There are no food concessions at the festival, everyone brings their own. All over the grove, people uncover bowls and jars, platters, bottles, bags, and boxes of food. Camp stoves are fired up; a few stone grills heat large casseroles; plates are passed, children and grandparents are gathered, and everyone sits down to a meal together.
My father-in-law’s parents were from Palermiti and both my mother’s and my mother-in-law’s parents were from villages less than 20 miles away in the same province – Calabria. This is the poorest region of Italy and many say the most beautiful. It is a mountainous land on the Ionian Sea.

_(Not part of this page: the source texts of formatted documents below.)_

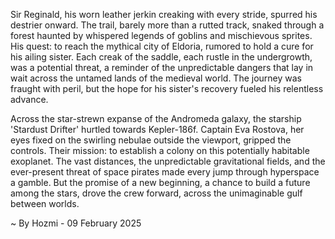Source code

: 
Sir Reginald, his worn leather jerkin creaking with every stride, spurred his destrier onward.  The trail, barely more than a rutted track, snaked through a forest haunted by whispered legends of goblins and mischievous sprites.  His quest: to reach the mythical city of Eldoria, rumored to hold a cure for his ailing sister.  Each creak of the saddle, each rustle in the undergrowth, was a potential threat, a reminder of the unpredictable dangers that lay in wait across the untamed lands of the medieval world. The journey was fraught with peril, but the hope for his sister's recovery fueled his relentless advance.

Across the star-strewn expanse of the Andromeda galaxy, the starship 'Stardust Drifter' hurtled towards Kepler-186f.  Captain Eva Rostova, her eyes fixed on the swirling nebulae outside the viewport, gripped the controls.  Their mission: to establish a colony on this potentially habitable exoplanet.  The vast distances, the unpredictable gravitational fields, and the ever-present threat of space pirates made every jump through hyperspace a gamble.  But the promise of a new beginning, a chance to build a future among the stars, drove the crew forward, across the unimaginable gulf between worlds.

~ By Hozmi - 09 February 2025
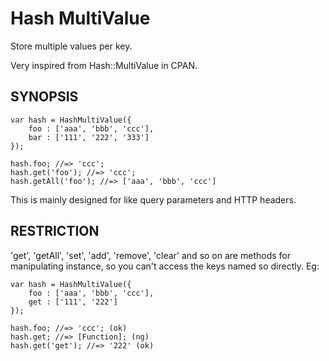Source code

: Hash MultiValue
===============

Store multiple values per key.

Very inspired from Hash::MultiValue in CPAN.


SYNOPSIS
--------

	var hash = HashMultiValue({
		foo : ['aaa', 'bbb', 'ccc'],
		bar : ['111', '222', '333']
	});

	hash.foo; //=> 'ccc';
	hash.get('foo'); //=> 'ccc';
	hash.getAll('foo'); //=> ['aaa', 'bbb', 'ccc']

This is mainly designed for like query parameters and HTTP headers.


RESTRICTION
-----------

'get', 'getAll', 'set', 'add', 'remove', 'clear' and so on are methods for manipulating instance,
so you can't access the keys named so directly. Eg:

	var hash = HashMultiValue({
		foo : ['aaa', 'bbb', 'ccc'],
		get : ['111', '222']
	});

	hash.foo; //=> 'ccc'; (ok)
	hash.get; //=> [Function]; (ng)
	hash.get('get'); //=> '222' (ok)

When my grandmother was a girl, she walked in the blackness of early morning to carry her vegetables to market to sell or barter for other food. Because she couldn’t see in the dark, she held a stick in constant contact with the mountainside so she wouldn’t fall off the path.
When life is that tough, people come to value food in a way that I have never known.
This shame-free acceptance of basic human needs – food, love, beauty, comfort, and money — this sensuality — lies at the heart of the Italian home.
“Giovanna, you want something to eat or drink?” says Frank Corrado as soon as we meet at the feast. It is the same refrain I hear over and over at the festival.
Corrado, who grew up in Palermiti and now lives near Hingham Harbor with his wife and young children, had five or six tables arranged for his extended family. At 5 p.m., when I arrived, tables all over the grove were still covered with food and the dance band was in full swing. (A hundred or more tables are stored in a shed for use on this one day.)
I didn’t join the feast this year: I had a houseful of company at home. But I visited and tasted Corrado’s chicken saltinbuca (fabulous) and felt comforted by the vast array of familiar people, food, and drink.
There were all types of pasta dishes – hot and cold — rotellini, tortellini, penne, and lasagna. There was brochetta; caprese; tomato, onion, and basil salads; shrimp and fish plates; breads and cheeses; platters of cookies; bowls of nuts; whole water melons and fruit salads everywhere; jugs, thermoses, pots, and bottles of espresso, wine, water, beer, and soda.
I’m not Catholic but I believe in the miracles of the Mother of Light. Hey, I believe in every sort of miracle, truly: hers and others. And I see them everywhere. But nowhere more than in the food that comes my way everyday.